Taurina, de Anelis Assumpção, versos que alimentam o dia a dia

Da capa ao título, passando pela foto de divulgação de Anelis Assumpção, tudo remete ao signo Touro e também ao animal. Será? Uma pesquisa rápida com amigos do Twitter revelou que os taurinos são esfomeados, intensos no amor (para o bem e para o mal), egoístas, sensíveis, bonitos, sensuais e preguiçosos. O disco também é feminista ao ponto que o animal no caso é uma vaca, como na capa de Camile Sproesser, que remete ao alimento e até ao sagrado como na Índia.

Por Hugo Morais

Anelis Assumpção - Caroline Bittencourt

O novo disco de Anelis Assumpção fala do dia a dia, do amor, das perdas, das neuras, tudo com cheiro de cozinha. Recheado de referências a comida como mote para o amor e claro a desilusão. Para sentimentos sexuais, para demonstrações de afeto que podem ser frutas ou um delicioso pastel de vento com o coração dentro, como diz a letra de “Pastel de Vento”. Uma boa definição para algumas frustrações do dia a dia. As frustrações, aventuras e preguiça do passar do tempo também podem ser vistas como demonstrações do feminismo sem cair no mais do mesmo do linguajar. Nas entrelinhas da poesia está tudo lá.

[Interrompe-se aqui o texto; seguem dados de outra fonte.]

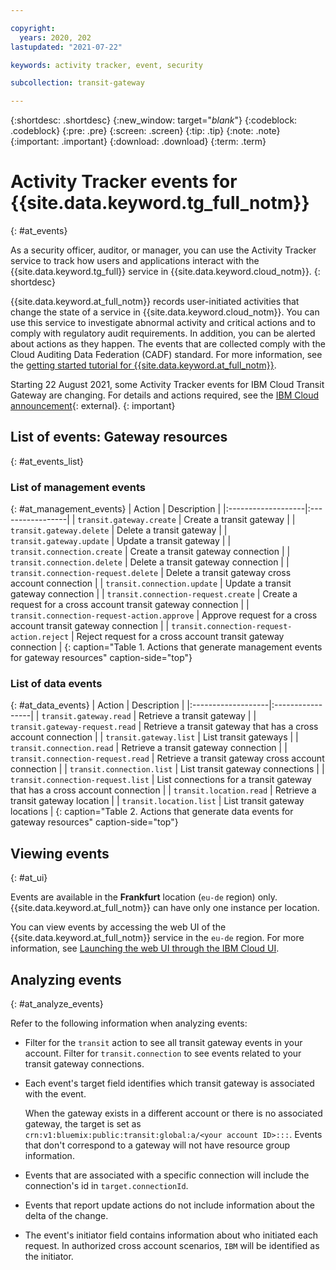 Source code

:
 ```yaml
---

copyright:
  years: 2020, 202
lastupdated: "2021-07-22"

keywords: activity tracker, event, security

subcollection: transit-gateway

---
```


{:shortdesc: .shortdesc}
{:new_window: target="_blank_"}
{:codeblock: .codeblock}
{:pre: .pre}
{:screen: .screen}
{:tip: .tip}
{:note: .note}
{:important: .important}
{:download: .download}
{:term: .term}

# Activity Tracker events for {{site.data.keyword.tg_full_notm}}
{: #at_events}

As a security officer, auditor, or manager, you can use the Activity Tracker service to track how users and applications interact with the {{site.data.keyword.tg_full}} service in {{site.data.keyword.cloud_notm}}.
{: shortdesc}

{{site.data.keyword.at_full_notm}} records user-initiated activities that change the state of a service in {{site.data.keyword.cloud_notm}}. You can use this service to investigate abnormal activity and critical actions and to comply with regulatory audit requirements. In addition, you can be alerted about actions as they happen. The events that are collected comply with the Cloud Auditing Data Federation (CADF) standard. For more information, see the [getting started tutorial for {{site.data.keyword.at_full_notm}}](/docs/Activity-Tracker-with-LogDNA?topic=Activity-Tracker-with-LogDNA-getting-started#getting-started).

Starting 22 August 2021, some Activity Tracker events for IBM Cloud Transit Gateway are changing. For details and actions required, see the [IBM Cloud announcement](https://www.ibm.com/cloud/blog/announcements/the-ibm-cloud-transit-gateway-service-is-changing-ibm-cloud-activity-tracker-events){: external}.
{: important}

## List of events: Gateway resources
{: #at_events_list}

### List of management events
{: #at_management_events}
| Action             | Description      |
|:-------------------|:-----------------|
| `transit.gateway.create` | Create a transit gateway     |
| `transit.gateway.delete` | Delete a transit gateway     |
| `transit.gateway.update` | Update a transit gateway     |
| `transit.connection.create` | Create a transit gateway connection   |
| `transit.connection.delete` | Delete a transit gateway connection   |
| `transit.connection-request.delete` | Delete a transit gateway cross account connection   |
| `transit.connection.update` | Update a transit gateway connection   |
| `transit.connection-request.create` | Create a request for a cross account transit gateway connection   |
| `transit.connection-request-action.approve` | Approve request for a cross account transit gateway connection   |
| `transit.connection-request-action.reject` | Reject request for a cross account transit gateway connection   |
{: caption="Table 1. Actions that generate management events for gateway resources" caption-side="top"}

### List of data events
{: #at_data_events}
| Action             | Description      |
|:-------------------|:-----------------|
| `transit.gateway.read` | Retrieve a transit gateway     |
| `transit.gateway-request.read` | Retrieve a transit gateway that has a cross account connection     |
| `transit.gateway.list` | List transit gateways     |
| `transit.connection.read` | Retrieve a transit gateway connection   |
| `transit.connection-request.read` | Retrieve a transit gateway cross account connection   |
| `transit.connection.list` | List transit gateway connections   |
| `transit.connection-request.list` | List connections for a transit gateway that has a cross account connection   |
| `transit.location.read` | Retrieve a transit gateway location   |
| `transit.location.list` | List transit gateway locations   |
{: caption="Table 2. Actions that generate data events for gateway resources" caption-side="top"}

## Viewing events
{: #at_ui}

Events are available in the **Frankfurt** location (`eu-de` region) only. {{site.data.keyword.at_full_notm}} can have only one instance per location.

You can view events by accessing the web UI of the {{site.data.keyword.at_full_notm}} service in the `eu-de` region. For more information, see [Launching the web UI through the IBM Cloud UI](/docs/Activity-Tracker-with-LogDNA?topic=Activity-Tracker-with-LogDNA-launch#launch_cloud_ui).

## Analyzing events
{: #at_analyze_events}

Refer to the following information when analyzing events:

* Filter for the `transit` action to see all transit gateway events in your account. Filter for `transit.connection` to see events related to your transit gateway connections.

* Each event's target field identifies which transit gateway is associated with the event.

  When the gateway exists in a different account or there is no associated gateway, the target is set as `crn:v1:bluemix:public:transit:global:a/<your account ID>:::`. Events that don't correspond to a gateway will not have resource group information.

* Events that are associated with a specific connection will include the connection's id in `target.connectionId`.

* Events that report update actions do not include information about the delta of the change.

* The event's initiator field contains information about who initiated each request. In authorized cross account scenarios, `IBM` will be identified as the initiator.
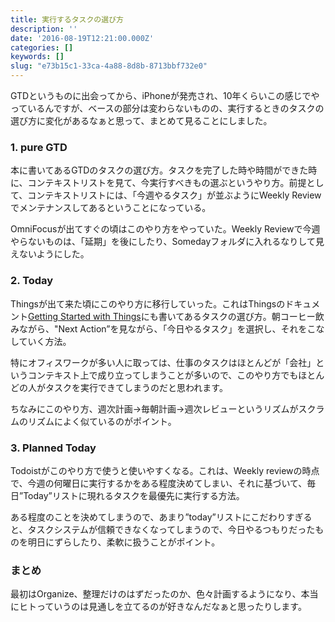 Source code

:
 ```yaml
---
title: 実行するタスクの選び方
description: ''
date: '2016-08-19T12:21:00.000Z'
categories: []
keywords: []
slug: "e73b15c1-33ca-4a88-8d8b-8713bbf732e0"
---
```

GTDというものに出会ってから、iPhoneが発売され、10年くらいこの感じでやっているんですが、ベースの部分は変わらないものの、実行するときのタスクの選び方に変化があるなぁと思って、まとめて見ることにしました。

### 1\. pure GTD

本に書いてあるGTDのタスクの選び方。タスクを完了した時や時間ができた時に、コンテキストリストを見て、今実行すべきもの選ぶというやり方。前提として、コンテキストリストには、「今週やるタスク」が並ぶようにWeekly Reviewでメンテナンスしてあるということになっている。

OmniFocusが出てすぐの頃はこのやり方をやっていた。Weekly Reviewで今週やらないものは、「延期」を後にしたり、Somedayフォルダに入れるなりして見えないようにした。

### 2\. Today

Thingsが出て来た頃にこのやり方に移行していった。これはThingsのドキュメント[Getting Started with Things](https://culturedcode.com/things/guide/)にも書いてあるタスクの選び方。朝コーヒー飲みながら、"Next Action”を見ながら、「今日やるタスク」を選択し、それをこなしていく方法。

特にオフィスワークが多い人に取っては、仕事のタスクはほとんどが「会社」というコンテキスト上で成り立ってしまうことが多いので、このやり方でもほとんどの人がタスクを実行できてしまうのだと思われます。

ちなみにこのやり方、週次計画->毎朝計画->週次レビューというリズムがスクラムのリズムによく似ているのがポイント。

### 3\. Planned Today

Todoistがこのやり方で使うと使いやすくなる。これは、Weekly reviewの時点で、今週の何曜日に実行するかをある程度決めてしまい、それに基づいて、毎日”Today”リストに現れるタスクを最優先に実行する方法。

ある程度のことを決めてしまうので、あまり”today”リストにこだわりすぎると、タスクシステムが信頼できなくなってしまうので、今日やるつもりだったものを明日にずらしたり、柔軟に扱うことがポイント。

### まとめ

最初はOrganize、整理だけのはずだったのか、色々計画するようになり、本当にヒトっていうのは見通しを立てるのが好きなんだなぁと思ったりします。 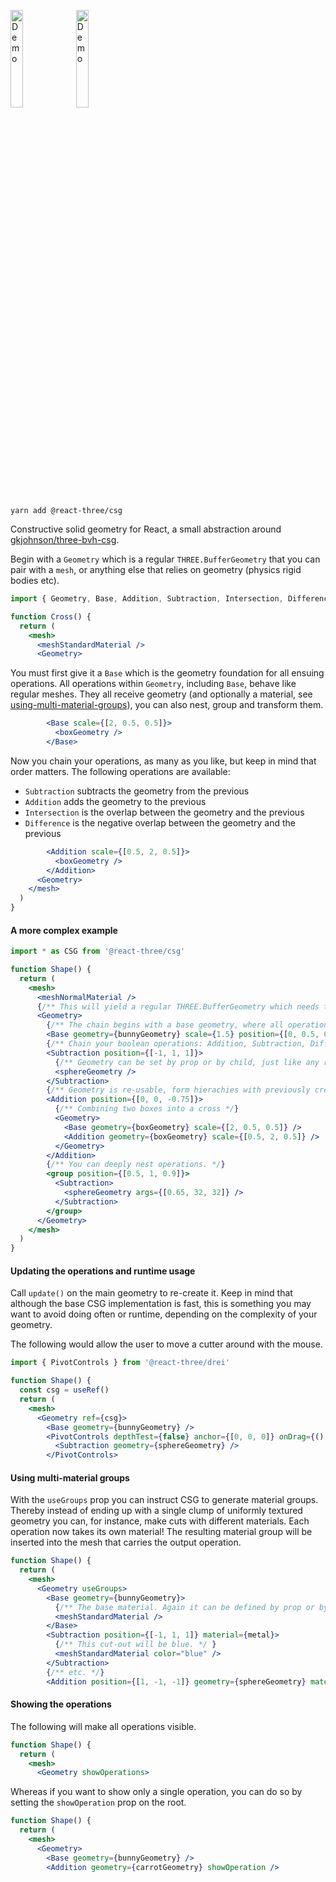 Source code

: <p>
  <a href="https://codesandbox.io/s/mlgzsc"><img width="20%" src="https://codesandbox.io/api/v1/sandboxes/mlgzsc/screenshot.png" alt="Demo"/></a>
  <a href="https://codesandbox.io/s/y52tmt"><img width="20%" src="https://codesandbox.io/api/v1/sandboxes/y52tmt/screenshot.png" alt="Demo"/></a>
</p>

```shell
yarn add @react-three/csg
```

Constructive solid geometry for React, a small abstraction around [gkjohnson/three-bvh-csg](https://github.com/gkjohnson/three-bvh-csg).

Begin with a `Geometry` which is a regular `THREE.BufferGeometry` that you can pair with a `mesh`, or anything else that relies on geometry (physics rigid bodies etc).

```jsx
import { Geometry, Base, Addition, Subtraction, Intersection, Difference } from '@react-three/csg'

function Cross() {
  return (
    <mesh>
      <meshStandardMaterial />
      <Geometry>
```

You must first give it a `Base` which is the geometry foundation for all ensuing operations. All operations within `Geometry`, including `Base`, behave like regular meshes. They all receive geometry (and optionally a material, see [using-multi-material-groups](#using-multi-material-groups)), you can also nest, group and transform them.

```jsx
        <Base scale={[2, 0.5, 0.5]}>
          <boxGeometry />
        </Base>
```

Now you chain your operations, as many as you like, but keep in mind that order matters. The following operations are available:

- `Subtraction` subtracts the geometry from the previous
- `Addition` adds the geometry to the previous
- `Intersection` is the overlap between the geometry and the previous
- `Difference` is the negative overlap between the geometry and the previous

```jsx
        <Addition scale={[0.5, 2, 0.5]}>
          <boxGeometry />
        </Addition>
      <Geometry>
    </mesh>
  )
}
```

#### A more complex example

```jsx
import * as CSG from '@react-three/csg'

function Shape() {
  return (
    <mesh>
      <meshNormalMaterial />
      {/** This will yield a regular THREE.BufferGeometry which needs to be paired with a mesh. */}
      <Geometry>
        {/** The chain begins with a base geometry, where all operations are carried out on. */}
        <Base geometry={bunnyGeometry} scale={1.5} position={[0, 0.5, 0]} />
        {/** Chain your boolean operations: Addition, Subtraction, Difference and Intersection. */}
        <Subtraction position={[-1, 1, 1]}>
          {/** Geometry can be set by prop or by child, just like any regular <mesh>. */}
          <sphereGeometry />
        </Subtraction>
        {/** Geometry is re-usable, form hierachies with previously created CSG geometries. */}
        <Addition position={[0, 0, -0.75]}>
          {/** Combining two boxes into a cross */}
          <Geometry>
            <Base geometry={boxGeometry} scale={[2, 0.5, 0.5]} />
            <Addition geometry={boxGeometry} scale={[0.5, 2, 0.5]} />
          </Geometry>
        </Addition>
        {/** You can deeply nest operations. */}
        <group position={[0.5, 1, 0.9]}>
          <Subtraction>
            <sphereGeometry args={[0.65, 32, 32]} />
          </Subtraction>
        </group>
      </Geometry>
    </mesh>
  )
}
```

#### Updating the operations and runtime usage

Call `update()` on the main geometry to re-create it. Keep in mind that although the base CSG implementation is fast, this is something you may want to avoid doing often or runtime, depending on the complexity of your geometry.

The following would allow the user to move a cutter around with the mouse.

```jsx
import { PivotControls } from '@react-three/drei'

function Shape() {
  const csg = useRef()
  return (
    <mesh>
      <Geometry ref={csg}>
        <Base geometry={bunnyGeometry} />
        <PivotControls depthTest={false} anchor={[0, 0, 0]} onDrag={() => csg.current.update()}>
          <Subtraction geometry={sphereGeometry} />
        </PivotControls>
```

#### Using multi-material groups

With the `useGroups` prop you can instruct CSG to generate material groups. Thereby instead of ending up with a single clump of uniformly textured geometry you can, for instance, make cuts with different materials. Each operation now takes its own material! The resulting material group will be inserted into the mesh that carries the output operation.

```jsx
function Shape() {
  return (
    <mesh>
      <Geometry useGroups>
        <Base geometry={bunnyGeometry}>
          {/** The base material. Again it can be defined by prop or by child. */}
          <meshStandardMaterial />
        </Base>
        <Subtraction position={[-1, 1, 1]} material={metal}>
          {/** This cut-out will be blue. */ }
          <meshStandardMaterial color="blue" />
        </Subtraction>
        {/** etc. */}
        <Addition position={[1, -1, -1]} geometry={sphereGeometry} material={stone}>
```

#### Showing the operations

The following will make all operations visible.

```jsx
function Shape() {
  return (
    <mesh>
      <Geometry showOperations>
```

Whereas if you want to show only a single operation, you can do so by setting the `showOperation` prop on the root.

```jsx
function Shape() {
  return (
    <mesh>
      <Geometry>
        <Base geometry={bunnyGeometry} />
        <Addition geometry={carrotGeometry} showOperation />
```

Em “Gosto Serena” Anelis canta “degustar a palavra”. O disco é bem isso. Uma degustação de palavras, já que sua poesia passeia e costura o que somos e nossa relação com a comida. Nossa não, dos taurinos. Por aqui uma declaração de amor pode ser um cuscuz com ovo ou queijo coalho. Tapioca na manteiga, molhada no leite de coco ou com qualquer recheio que exista. No café, no almoço e no jantar. Sem restrições. Pode ser apetite, pode ser gula, pode ser amor. Fazer uma tapioca para pessoa amada e uma xícara de café é uma bela demonstração de amor.
Ouvindo Taurina é inevitável não lembrar de Rita Lee em “Macarrão com linguiça e pimentão” do disco Build Up.

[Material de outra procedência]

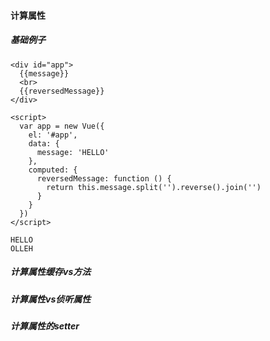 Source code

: #### 计算属性

##### 基础例子

```
<div id="app">
  {{message}}
  <br>
  {{reversedMessage}}
</div>

<script>
  var app = new Vue({
    el: '#app',
    data: {
      message: 'HELLO'
    },
    computed: {
      reversedMessage: function () {
        return this.message.split('').reverse().join('')
      }
    }
  })
</script>
```

```
HELLO
OLLEH
```



##### 计算属性缓存vs方法

##### 计算属性vs侦听属性

##### 计算属性的setter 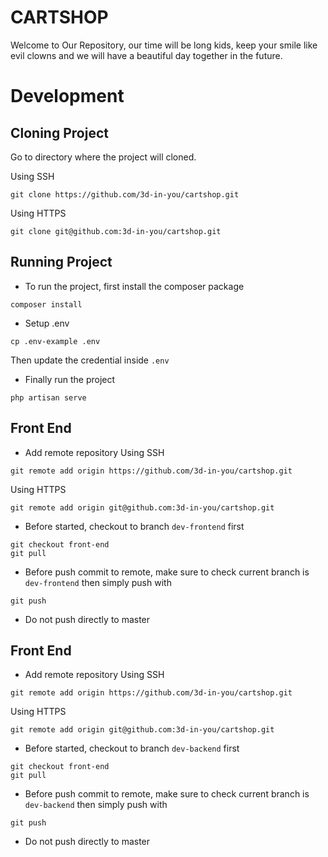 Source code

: # CARTSHOP
Welcome to Our Repository, our time will be long kids, keep your smile like evil clowns and we will have a beautiful day together in the future.

# Development
## Cloning Project
Go to directory where the project will cloned.

Using SSH
```
git clone https://github.com/3d-in-you/cartshop.git
```

Using HTTPS
```
git clone git@github.com:3d-in-you/cartshop.git
```

## Running Project
* To run the project, first install the composer package
```
composer install
```

* Setup .env
```
cp .env-example .env
```
Then update the credential inside `.env`


* Finally run the project
```
php artisan serve
```

## Front End
* Add remote repository
Using SSH
```
git remote add origin https://github.com/3d-in-you/cartshop.git
```

Using HTTPS
```
git remote add origin git@github.com:3d-in-you/cartshop.git
```

* Before started, checkout to branch `dev-frontend` first
```
git checkout front-end
git pull
```
* Before push commit to remote, make sure to check current branch is `dev-frontend` then simply push with
```
git push
```
* Do not push directly to master

## Front End
* Add remote repository
Using SSH
```
git remote add origin https://github.com/3d-in-you/cartshop.git
```

Using HTTPS
```
git remote add origin git@github.com:3d-in-you/cartshop.git
```

* Before started, checkout to branch `dev-backend` first
```
git checkout front-end
git pull
```
* Before push commit to remote, make sure to check current branch is `dev-backend` then simply push with
```
git push
```
* Do not push directly to master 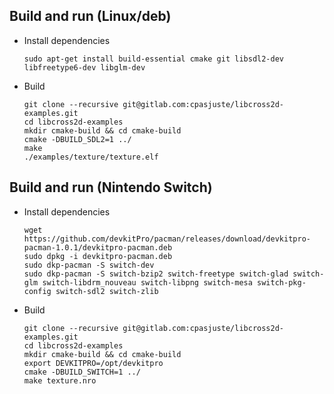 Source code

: Build and run (Linux/deb)
-------------------------

- Install dependencies
    ```
    sudo apt-get install build-essential cmake git libsdl2-dev libfreetype6-dev libglm-dev
    ```
- Build
    ```
    git clone --recursive git@gitlab.com:cpasjuste/libcross2d-examples.git
    cd libcross2d-examples
    mkdir cmake-build && cd cmake-build
    cmake -DBUILD_SDL2=1 ../
    make
    ./examples/texture/texture.elf
    ```


Build and run (Nintendo Switch)
-------------------------------

- Install dependencies
    ```
    wget https://github.com/devkitPro/pacman/releases/download/devkitpro-pacman-1.0.1/devkitpro-pacman.deb
    sudo dpkg -i devkitpro-pacman.deb
    sudo dkp-pacman -S switch-dev
    sudo dkp-pacman -S switch-bzip2 switch-freetype switch-glad switch-glm switch-libdrm_nouveau switch-libpng switch-mesa switch-pkg-config switch-sdl2 switch-zlib
    ```

- Build
    ```
    git clone --recursive git@gitlab.com:cpasjuste/libcross2d-examples.git
    cd libcross2d-examples
    mkdir cmake-build && cd cmake-build
    export DEVKITPRO=/opt/devkitpro
    cmake -DBUILD_SWITCH=1 ../
    make texture.nro
    ```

Há quem achou Taurina um disco fraco. Não é fraco, talvez menos exigente na parte musical em comparação com os anteriores Amigos Imaginários (2014) e Sou Suspeita, Estou Sujeita, Não Sou Santa (2011). Mas que no fim das contas os sambas, blues (lembrei da potiguar Simona Talma), reggae/dub e rock seguem uma linha de produção aos moldes dos discos anteriores, de modo que bate com o que Karoline, Fernando, Mariana, Gabi e Caio disseram. Mais precisamente o que Andreza Cruz, uma taurina, me disse sobre o signo: “gostam de estabilidade em todos os sentidos, consequentemente resistentes a mudança”.

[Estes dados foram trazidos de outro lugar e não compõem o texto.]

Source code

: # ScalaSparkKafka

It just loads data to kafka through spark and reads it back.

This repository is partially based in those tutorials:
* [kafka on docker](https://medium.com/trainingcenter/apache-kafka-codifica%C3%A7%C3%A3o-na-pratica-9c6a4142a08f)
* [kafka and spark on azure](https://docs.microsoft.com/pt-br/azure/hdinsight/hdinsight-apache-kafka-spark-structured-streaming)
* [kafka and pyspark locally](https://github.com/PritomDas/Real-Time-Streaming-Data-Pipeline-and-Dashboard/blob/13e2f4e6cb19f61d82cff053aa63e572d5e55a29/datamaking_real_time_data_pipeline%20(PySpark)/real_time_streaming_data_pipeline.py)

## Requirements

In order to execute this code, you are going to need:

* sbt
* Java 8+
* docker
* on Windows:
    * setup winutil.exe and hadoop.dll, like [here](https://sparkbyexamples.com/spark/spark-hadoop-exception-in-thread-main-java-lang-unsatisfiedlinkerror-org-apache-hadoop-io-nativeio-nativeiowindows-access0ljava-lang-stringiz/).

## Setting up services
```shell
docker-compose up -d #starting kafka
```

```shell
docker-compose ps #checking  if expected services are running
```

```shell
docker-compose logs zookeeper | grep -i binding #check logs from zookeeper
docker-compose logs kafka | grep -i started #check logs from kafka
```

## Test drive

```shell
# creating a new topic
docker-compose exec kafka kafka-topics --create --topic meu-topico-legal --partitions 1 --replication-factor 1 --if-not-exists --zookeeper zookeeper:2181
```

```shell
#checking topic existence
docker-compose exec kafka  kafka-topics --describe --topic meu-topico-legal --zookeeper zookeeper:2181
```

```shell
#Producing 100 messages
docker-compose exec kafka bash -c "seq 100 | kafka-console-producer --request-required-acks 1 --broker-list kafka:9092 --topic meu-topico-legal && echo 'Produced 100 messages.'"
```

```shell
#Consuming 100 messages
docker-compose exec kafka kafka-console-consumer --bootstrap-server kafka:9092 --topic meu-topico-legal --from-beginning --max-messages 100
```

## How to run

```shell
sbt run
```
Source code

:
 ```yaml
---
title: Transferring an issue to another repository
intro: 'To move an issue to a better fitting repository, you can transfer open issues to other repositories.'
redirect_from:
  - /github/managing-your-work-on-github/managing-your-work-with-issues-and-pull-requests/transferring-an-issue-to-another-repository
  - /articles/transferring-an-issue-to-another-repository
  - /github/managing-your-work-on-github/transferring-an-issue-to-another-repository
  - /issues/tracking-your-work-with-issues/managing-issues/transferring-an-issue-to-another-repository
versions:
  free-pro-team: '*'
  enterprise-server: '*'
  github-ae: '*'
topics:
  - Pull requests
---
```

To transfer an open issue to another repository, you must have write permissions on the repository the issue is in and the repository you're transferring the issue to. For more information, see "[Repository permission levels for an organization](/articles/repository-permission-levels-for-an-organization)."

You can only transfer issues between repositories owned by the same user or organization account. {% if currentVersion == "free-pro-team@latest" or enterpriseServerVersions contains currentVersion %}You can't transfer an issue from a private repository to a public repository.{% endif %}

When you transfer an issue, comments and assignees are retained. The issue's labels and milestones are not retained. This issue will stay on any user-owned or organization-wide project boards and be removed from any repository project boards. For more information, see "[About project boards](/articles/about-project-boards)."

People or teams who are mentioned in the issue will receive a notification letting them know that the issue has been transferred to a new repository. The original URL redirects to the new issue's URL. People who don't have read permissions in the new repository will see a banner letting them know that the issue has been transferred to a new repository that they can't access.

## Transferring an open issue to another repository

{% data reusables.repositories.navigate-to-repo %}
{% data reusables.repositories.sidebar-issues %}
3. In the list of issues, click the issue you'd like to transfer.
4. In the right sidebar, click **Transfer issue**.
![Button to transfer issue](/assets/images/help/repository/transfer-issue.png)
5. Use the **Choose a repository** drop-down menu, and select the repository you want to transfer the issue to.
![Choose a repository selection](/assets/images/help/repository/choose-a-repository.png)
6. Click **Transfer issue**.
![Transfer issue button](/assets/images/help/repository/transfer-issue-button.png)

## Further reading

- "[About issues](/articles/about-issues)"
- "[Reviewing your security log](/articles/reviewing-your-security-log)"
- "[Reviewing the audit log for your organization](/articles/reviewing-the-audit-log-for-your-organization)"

A perda também é vista e descrita como jejum. Anelis perdeu a irmã, Serena, para um câncer. O jejum pode ser ela ou um amor perdido, dependendo do ponto de vista de quem lê e ouve. A bebida, no caso a cerveja, também é contemplada em “Amor de Vidro” e é retrato fiel de tantos casos de amor mundo afora. Seja em se quebrar fácil como o vidro ou se envolver e sorver o líquido. O samba convida a ir a um boteco e se entregar, como descreve a música: “uma ampola e dois cigarros e me entrego sem pestanejar”.

O disco é um lançamento da Natura Musical e Scubidu Music. Como de costume conta com várias participações e estão no disco Liniker e Os Caramelows, Tulipa Ruiz, Ava Rocha, Vitor Hugo, Thalma de Freitas e Céu. A banda é formada por Lelena Anhaia, MAU, Zé Nigro, Ed Trombone, Saulo Duarte e Thomas Harres. A produção foi de Beto Villares.

Se o disco não é excelente, também não é ruim. É um bom disco onde a poesia se sobressai ao lado musical. E tem seu lado feminista, como dito antes, ao ponto que os sentimentos, vivências e desejos são mostrados nus e crus, sem vergonha de ser quem ela é.